Social Media is a ubiquitous vehicle for billions of people to share experiences, express opinions, and suggest things they love or hate. Facebook, Twitter, Yelp have all become household names thanks to the social media boom. These and other social networking sites are accessed via desktops, laptops, tablets, smartphones, etc. The easy access has fueled social media usage.

According to the 3rd Quarter, 2011 Nielsen Social Media Report “American Internet users now devote more time to Facebook than any other website, spending a total of 53.5 billion minutes a month on the world’s largest social networking site.”  And that is just Facebook.   Also according to Nielsen, nearly 40% of social media users access content through their mobile devices.

Google’s search engine turned information into a valuable commodity. The Internet allows consumers to quickly and easily educate themselves about any product or service.

For marketers this important behavior shift can be a boon or a nightmare, depending on how well and how fast they embrace this technology.

The first thing marketer’s should be aware of is that this behavior shift has made traditional marketing obsolete because messaging is no longer a one-way street. It has become a conversation that puts the consumer in the driver’s seat.  Marketers are starting to realize the potential of such an interactive marketplace, but have not been able to fully process its implications, strategies, and potential.

One of the most important questions for a marketer to ask is,  “What can I do to convey the right message to the right consumer?”  This is a deceptively simple question.  Part of the challenge is for marketers to become good listeners and understand how to cull information and get feedback that will help hone the marketing message and give you a clear picture of the buyer segments. A second challenge is to listen, learn and respond to your buyers on their terms. The upside of all this information and conversation is that you can analyze the large amounts of data you collect to create very specific target markets/audiences.

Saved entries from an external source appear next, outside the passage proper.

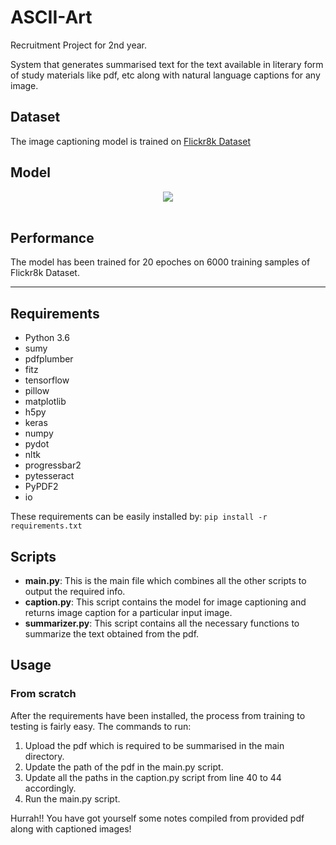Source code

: # ASCII-Art
Recruitment Project for 2nd year.

System that generates summarised text for the text available in literary form of study materials like pdf, etc along with natural language captions for any image.

## Dataset
The image captioning model is trained on [Flickr8k Dataset](https://illinois.edu/fb/sec/1713398)

## Model
<div align="center">
  <img src="model.png"><br><br>
</div>

## Performance
The model has been trained for 20 epoches on 6000 training samples of Flickr8k Dataset.

----------------------------------

## Requirements
- Python 3.6
- sumy 
- pdfplumber
- fitz
- tensorflow
- pillow
- matplotlib
- h5py
- keras
- numpy
- pydot
- nltk
- progressbar2
- pytesseract
- PyPDF2
- io

These requirements can be easily installed by:
  `pip install -r requirements.txt`


## Scripts

- __main.py__: This is the main file which combines all the other scripts to output the required info.
- __caption.py__: This script contains the model for image captioning and returns image caption for a particular input image.
- __summarizer.py__: This script contains all the necessary functions to summarize the text obtained from the pdf.

## Usage

### From scratch
After the requirements have been installed, the process from training to testing is fairly easy. The commands to run:
1. Upload the pdf which is required to be summarised in the main directory.
2. Update the path of the pdf in the main.py script.
3. Update all the paths in the caption.py script from line 40 to 44 accordingly.
4. Run the main.py script.

Hurrah!! You have got yourself some notes compiled from provided pdf along with captioned images!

This is also where marketers get into trouble.  While very detailed data and information are now available, buyers are still not being engaged in an effective, interactive way.  Consumers are bombarded with messages, more than any previous generation. So it’s important to connect with potential customers in a way that nurtures, excites, and delights them. Being too aggressive or sending out the wrong message can instantaneously blacken your brand or product.

Surprisingly, social media marketing accounts for around only 10% of all marketing spending. Clearly businesses do not yet fully understand how to use social media to their advantage.  However, it is in their best interest to quickly figure out how to use this powerful marketing tool.  The consequences of ignoring this behavior shift or not using it properly will be devastating to the bottom line.

Many Fortune 500 companies, such as IBM, have already become early adopters because they understand the power of interactive strategies.  IBM has over 30,000 employees authorized to tweet, over 200,000 employees on Facebook and more than 35,000 bloggers. The good news is that social media access is usually free which levels the playing field. Major corporations and small businesses alike can leverage the power of social media.  The big guy is not so big anymore and the little guy not so little.

Also keep in mind that more than marketing is affected by this new environment. Social media and the shift in buyer behavior towards information are forcing businesses to change their overall behavior because no part of a business is immune.  Sales, customer service, product development, etc. are all deeply affected.

Going forward, a successful business will have to understand the social preferences and behaviors of their customers, striving to become a part of that person’s life through an ongoing conversation and exchange of information.  However, marketing alone will not successfully engage your audience. You need a well thought out strategy that aligns the entire organization so that everyone is working together towards a common goal.